Establishment of dual priming oligonucleotide (DPO)-based real-time RT-PCR method for detecting infectious hematopoietic necrosis virus

Abstract

Infectious hematopoietic necrosis virus (IHNV) is widely prevalent in the world, causing a large number of deaths in wild and farmed salmonids. Therefore, the establishment of an effective and accurate detection method is extremely important. In this study, the conservation of the N gene of IHNV was analyzed, followed by the design of dual priming oligonucleotide (DPO) for developing the real-time RT-PCR assay. The specificity and sensitivity of the method were analyzed and the results showed that only IHNV was positive and had high specificity in the detection of 8 aquatic animal viruses.
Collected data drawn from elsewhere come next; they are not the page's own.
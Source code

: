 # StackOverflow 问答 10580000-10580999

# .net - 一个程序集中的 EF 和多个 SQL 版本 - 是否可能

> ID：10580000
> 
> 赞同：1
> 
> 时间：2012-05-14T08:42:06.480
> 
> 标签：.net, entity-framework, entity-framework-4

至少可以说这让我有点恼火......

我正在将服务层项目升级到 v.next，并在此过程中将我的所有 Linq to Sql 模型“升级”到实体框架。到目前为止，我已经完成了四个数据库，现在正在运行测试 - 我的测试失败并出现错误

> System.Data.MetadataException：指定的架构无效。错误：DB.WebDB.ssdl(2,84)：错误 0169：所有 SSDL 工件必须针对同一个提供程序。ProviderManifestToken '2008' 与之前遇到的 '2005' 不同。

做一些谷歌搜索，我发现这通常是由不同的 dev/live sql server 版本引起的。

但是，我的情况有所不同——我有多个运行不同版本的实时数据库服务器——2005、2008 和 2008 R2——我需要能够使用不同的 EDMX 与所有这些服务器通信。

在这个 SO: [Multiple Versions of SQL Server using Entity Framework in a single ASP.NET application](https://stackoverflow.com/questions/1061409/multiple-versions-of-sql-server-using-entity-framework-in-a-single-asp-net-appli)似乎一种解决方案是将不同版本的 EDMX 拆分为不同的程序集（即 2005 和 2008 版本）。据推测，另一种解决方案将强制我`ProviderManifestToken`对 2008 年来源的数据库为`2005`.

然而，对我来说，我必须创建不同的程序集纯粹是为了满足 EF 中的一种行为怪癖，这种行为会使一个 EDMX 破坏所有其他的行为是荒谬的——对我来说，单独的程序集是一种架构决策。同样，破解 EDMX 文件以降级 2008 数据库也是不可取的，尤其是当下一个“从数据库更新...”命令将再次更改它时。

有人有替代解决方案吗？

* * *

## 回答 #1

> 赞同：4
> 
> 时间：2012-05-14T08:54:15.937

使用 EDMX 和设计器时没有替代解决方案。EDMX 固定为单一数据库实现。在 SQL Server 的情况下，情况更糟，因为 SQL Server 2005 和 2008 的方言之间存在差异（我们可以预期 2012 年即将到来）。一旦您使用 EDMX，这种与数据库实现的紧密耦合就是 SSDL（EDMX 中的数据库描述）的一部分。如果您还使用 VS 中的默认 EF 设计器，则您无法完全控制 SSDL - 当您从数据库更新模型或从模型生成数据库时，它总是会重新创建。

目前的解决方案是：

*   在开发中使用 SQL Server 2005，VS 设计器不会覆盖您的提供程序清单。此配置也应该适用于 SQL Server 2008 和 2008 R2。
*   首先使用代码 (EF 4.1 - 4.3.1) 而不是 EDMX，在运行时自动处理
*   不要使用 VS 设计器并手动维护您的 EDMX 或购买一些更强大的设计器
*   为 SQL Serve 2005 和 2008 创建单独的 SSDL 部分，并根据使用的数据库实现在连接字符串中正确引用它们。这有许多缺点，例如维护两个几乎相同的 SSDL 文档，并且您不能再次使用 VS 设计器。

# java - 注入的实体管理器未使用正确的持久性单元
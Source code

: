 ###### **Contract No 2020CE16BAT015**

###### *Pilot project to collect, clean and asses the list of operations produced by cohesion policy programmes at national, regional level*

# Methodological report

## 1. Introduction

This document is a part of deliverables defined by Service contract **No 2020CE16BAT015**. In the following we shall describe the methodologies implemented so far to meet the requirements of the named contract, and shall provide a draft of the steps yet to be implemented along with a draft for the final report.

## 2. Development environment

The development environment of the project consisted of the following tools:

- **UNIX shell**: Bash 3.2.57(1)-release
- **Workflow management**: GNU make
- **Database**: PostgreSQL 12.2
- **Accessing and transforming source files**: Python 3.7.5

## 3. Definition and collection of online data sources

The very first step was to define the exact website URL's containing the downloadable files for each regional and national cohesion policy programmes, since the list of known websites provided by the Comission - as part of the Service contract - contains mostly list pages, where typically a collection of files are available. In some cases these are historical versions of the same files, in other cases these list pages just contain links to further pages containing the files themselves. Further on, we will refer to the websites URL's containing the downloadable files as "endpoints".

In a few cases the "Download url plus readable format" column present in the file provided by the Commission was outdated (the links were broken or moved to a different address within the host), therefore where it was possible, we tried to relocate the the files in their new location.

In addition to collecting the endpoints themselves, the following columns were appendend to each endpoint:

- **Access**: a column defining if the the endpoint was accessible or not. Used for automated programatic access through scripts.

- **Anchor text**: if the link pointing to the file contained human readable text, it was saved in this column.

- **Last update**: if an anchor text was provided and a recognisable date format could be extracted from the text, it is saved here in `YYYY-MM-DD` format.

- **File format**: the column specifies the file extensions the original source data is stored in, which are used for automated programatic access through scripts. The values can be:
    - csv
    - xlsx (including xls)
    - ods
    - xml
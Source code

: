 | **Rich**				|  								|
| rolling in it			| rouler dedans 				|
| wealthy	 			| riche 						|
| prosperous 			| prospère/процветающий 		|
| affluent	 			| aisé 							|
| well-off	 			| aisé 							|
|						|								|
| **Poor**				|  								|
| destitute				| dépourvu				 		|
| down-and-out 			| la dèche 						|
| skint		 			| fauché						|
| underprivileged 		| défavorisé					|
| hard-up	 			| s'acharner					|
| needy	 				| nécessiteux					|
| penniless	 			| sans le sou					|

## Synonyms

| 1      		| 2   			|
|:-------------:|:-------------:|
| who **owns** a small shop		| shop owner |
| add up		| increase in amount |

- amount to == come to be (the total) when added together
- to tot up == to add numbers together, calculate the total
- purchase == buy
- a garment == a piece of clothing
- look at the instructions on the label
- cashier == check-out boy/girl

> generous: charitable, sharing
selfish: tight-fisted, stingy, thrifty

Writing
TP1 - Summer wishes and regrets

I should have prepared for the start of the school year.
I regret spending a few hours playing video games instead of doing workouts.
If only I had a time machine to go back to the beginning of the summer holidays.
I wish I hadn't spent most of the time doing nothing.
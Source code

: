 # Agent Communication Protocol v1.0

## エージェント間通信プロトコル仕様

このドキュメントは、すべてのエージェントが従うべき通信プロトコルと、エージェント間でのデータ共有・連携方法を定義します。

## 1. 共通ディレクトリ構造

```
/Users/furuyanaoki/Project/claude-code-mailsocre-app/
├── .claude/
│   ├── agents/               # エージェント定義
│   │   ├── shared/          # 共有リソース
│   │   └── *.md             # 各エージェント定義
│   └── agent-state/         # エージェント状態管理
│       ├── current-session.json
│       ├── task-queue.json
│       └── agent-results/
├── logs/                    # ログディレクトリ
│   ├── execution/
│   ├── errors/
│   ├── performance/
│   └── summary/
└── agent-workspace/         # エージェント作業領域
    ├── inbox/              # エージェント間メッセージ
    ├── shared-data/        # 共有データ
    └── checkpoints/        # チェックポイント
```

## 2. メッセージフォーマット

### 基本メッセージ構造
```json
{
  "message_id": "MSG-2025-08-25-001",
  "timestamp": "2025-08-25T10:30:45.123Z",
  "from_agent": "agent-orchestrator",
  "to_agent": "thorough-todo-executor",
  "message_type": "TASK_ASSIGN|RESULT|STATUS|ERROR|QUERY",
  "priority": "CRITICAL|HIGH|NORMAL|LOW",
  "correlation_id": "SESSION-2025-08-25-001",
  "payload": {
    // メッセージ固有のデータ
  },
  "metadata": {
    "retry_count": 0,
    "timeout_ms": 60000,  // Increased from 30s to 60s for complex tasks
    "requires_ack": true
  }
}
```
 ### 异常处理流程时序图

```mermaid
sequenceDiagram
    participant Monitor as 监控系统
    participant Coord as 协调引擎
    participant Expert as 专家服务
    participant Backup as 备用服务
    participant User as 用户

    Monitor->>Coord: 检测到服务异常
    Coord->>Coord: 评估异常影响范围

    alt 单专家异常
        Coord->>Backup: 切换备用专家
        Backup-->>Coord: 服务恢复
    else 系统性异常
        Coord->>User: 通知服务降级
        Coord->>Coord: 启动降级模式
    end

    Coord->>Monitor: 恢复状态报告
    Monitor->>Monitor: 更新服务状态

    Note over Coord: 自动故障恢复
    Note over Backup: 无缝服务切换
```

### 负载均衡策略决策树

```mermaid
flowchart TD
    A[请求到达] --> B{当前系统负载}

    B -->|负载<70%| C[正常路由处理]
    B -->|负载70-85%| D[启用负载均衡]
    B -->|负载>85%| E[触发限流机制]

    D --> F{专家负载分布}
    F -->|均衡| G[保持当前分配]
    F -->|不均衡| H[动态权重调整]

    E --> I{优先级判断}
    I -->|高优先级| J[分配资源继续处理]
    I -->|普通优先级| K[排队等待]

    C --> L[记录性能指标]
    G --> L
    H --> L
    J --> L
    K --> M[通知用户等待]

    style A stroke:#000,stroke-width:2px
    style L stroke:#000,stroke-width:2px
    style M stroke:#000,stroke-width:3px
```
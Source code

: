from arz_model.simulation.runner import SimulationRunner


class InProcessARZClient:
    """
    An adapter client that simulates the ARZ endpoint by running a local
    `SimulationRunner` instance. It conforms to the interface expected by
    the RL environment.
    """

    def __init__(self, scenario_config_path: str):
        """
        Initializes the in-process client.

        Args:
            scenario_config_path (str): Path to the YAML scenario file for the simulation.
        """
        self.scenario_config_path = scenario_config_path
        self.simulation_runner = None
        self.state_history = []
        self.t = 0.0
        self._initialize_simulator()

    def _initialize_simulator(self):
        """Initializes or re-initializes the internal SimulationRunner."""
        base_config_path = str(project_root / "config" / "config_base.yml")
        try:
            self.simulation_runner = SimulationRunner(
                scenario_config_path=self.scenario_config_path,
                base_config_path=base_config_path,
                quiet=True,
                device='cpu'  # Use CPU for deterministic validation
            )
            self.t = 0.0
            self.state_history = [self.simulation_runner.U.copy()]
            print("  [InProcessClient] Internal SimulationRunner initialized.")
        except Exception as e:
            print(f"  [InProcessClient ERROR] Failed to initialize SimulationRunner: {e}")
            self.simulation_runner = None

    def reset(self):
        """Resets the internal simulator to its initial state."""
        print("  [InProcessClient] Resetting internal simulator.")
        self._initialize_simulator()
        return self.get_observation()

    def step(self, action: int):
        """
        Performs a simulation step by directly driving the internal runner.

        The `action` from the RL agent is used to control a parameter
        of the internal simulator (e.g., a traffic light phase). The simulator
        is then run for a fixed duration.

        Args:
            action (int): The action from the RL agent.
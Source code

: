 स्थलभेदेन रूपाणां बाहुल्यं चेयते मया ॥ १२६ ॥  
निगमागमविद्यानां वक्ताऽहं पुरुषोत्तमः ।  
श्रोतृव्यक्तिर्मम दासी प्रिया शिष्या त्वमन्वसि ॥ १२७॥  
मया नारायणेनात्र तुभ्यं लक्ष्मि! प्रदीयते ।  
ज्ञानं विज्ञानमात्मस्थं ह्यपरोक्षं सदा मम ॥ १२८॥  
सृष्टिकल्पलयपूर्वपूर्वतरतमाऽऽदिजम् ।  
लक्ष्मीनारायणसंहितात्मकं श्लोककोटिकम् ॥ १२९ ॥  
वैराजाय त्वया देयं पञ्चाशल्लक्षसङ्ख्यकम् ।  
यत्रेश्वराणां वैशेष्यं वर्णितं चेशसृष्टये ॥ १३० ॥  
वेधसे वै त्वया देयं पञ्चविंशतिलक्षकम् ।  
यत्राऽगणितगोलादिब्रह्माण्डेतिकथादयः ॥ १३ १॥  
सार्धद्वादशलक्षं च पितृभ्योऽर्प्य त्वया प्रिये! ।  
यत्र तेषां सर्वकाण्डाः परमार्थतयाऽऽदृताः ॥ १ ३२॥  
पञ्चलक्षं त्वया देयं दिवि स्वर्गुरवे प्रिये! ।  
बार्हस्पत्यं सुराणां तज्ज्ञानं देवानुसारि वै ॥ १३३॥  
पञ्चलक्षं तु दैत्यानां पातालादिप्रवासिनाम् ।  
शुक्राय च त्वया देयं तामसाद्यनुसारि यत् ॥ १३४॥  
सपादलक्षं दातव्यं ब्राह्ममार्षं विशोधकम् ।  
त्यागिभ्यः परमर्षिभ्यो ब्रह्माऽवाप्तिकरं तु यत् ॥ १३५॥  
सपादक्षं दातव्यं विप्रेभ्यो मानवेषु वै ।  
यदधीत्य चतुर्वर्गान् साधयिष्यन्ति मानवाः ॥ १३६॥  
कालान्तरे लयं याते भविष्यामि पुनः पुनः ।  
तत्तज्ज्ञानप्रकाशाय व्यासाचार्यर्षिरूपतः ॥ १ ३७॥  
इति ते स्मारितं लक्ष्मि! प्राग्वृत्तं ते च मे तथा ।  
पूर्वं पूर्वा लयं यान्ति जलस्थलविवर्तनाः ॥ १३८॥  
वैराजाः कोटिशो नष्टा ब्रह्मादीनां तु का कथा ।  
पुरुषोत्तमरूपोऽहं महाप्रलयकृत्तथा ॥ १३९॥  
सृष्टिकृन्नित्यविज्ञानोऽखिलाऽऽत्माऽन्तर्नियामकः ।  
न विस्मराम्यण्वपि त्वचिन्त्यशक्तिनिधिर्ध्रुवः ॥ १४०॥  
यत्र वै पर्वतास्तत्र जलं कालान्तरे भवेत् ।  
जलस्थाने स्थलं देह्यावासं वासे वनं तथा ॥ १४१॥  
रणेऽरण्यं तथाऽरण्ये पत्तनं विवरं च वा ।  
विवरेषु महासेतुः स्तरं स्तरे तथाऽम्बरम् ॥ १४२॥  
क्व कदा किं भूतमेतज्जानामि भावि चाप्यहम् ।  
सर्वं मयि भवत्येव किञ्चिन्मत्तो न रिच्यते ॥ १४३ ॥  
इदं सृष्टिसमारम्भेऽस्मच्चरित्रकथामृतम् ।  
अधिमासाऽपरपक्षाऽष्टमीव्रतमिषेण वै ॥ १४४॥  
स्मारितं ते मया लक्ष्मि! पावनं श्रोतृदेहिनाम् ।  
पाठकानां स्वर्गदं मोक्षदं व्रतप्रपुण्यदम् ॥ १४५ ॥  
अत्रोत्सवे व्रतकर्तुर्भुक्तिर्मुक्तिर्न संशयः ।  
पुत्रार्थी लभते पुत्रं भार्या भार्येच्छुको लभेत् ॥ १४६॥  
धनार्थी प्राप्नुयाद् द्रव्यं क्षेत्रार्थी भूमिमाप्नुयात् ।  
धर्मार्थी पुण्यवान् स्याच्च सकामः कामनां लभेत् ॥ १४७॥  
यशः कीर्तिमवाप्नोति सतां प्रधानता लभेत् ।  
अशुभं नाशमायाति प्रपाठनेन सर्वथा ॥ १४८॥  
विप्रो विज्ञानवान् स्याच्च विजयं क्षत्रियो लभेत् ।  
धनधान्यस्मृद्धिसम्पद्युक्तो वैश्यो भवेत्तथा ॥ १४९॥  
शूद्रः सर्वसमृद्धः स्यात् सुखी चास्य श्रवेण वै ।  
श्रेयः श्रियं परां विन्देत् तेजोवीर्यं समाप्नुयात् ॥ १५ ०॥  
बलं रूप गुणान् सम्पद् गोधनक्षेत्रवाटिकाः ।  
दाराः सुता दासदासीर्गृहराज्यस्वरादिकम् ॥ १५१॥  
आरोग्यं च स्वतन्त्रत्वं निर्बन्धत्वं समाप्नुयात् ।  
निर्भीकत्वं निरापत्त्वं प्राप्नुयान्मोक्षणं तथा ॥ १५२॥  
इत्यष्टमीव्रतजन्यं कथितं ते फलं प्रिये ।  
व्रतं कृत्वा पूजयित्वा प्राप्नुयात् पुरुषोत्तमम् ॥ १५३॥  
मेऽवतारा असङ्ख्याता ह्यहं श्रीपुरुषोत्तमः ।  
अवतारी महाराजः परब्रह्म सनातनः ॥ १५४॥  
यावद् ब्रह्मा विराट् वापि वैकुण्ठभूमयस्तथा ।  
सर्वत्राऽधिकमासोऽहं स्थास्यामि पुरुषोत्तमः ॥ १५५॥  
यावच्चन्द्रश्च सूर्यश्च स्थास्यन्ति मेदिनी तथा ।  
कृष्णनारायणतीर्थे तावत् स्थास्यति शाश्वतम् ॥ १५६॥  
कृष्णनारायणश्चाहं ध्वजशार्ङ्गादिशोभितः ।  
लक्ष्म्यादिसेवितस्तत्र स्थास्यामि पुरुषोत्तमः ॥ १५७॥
The minimum detection limit was 3.62 × 10¹ copies/μL. Meanwhile, in the repeatability analysis, all CVs (coefficient of variation) were less than 1 %, indicating good repeatability. Notably, the presence of three or more base mismatches in the template significantly reduced amplification efficiency or even terminated the reaction completely. Furthermore, DPO primers allow a wider annealing temperature range, and the target gene can be successfully amplified in the annealing temperature range of 45 °C to 65 °C. Finally, the DPO-based real-time RT-PCR method could be used to detect the clinical samples with higher IHNV prevalence rate compared with the traditional RT-PCR. The IHNV detection approach utilizing DPO primers, as established in this study, showed excellent specificity and sensitivity, thus providing technical support for rapid and accurate identification of IHNV and facilitating the further multiplex real-time PCR establishment.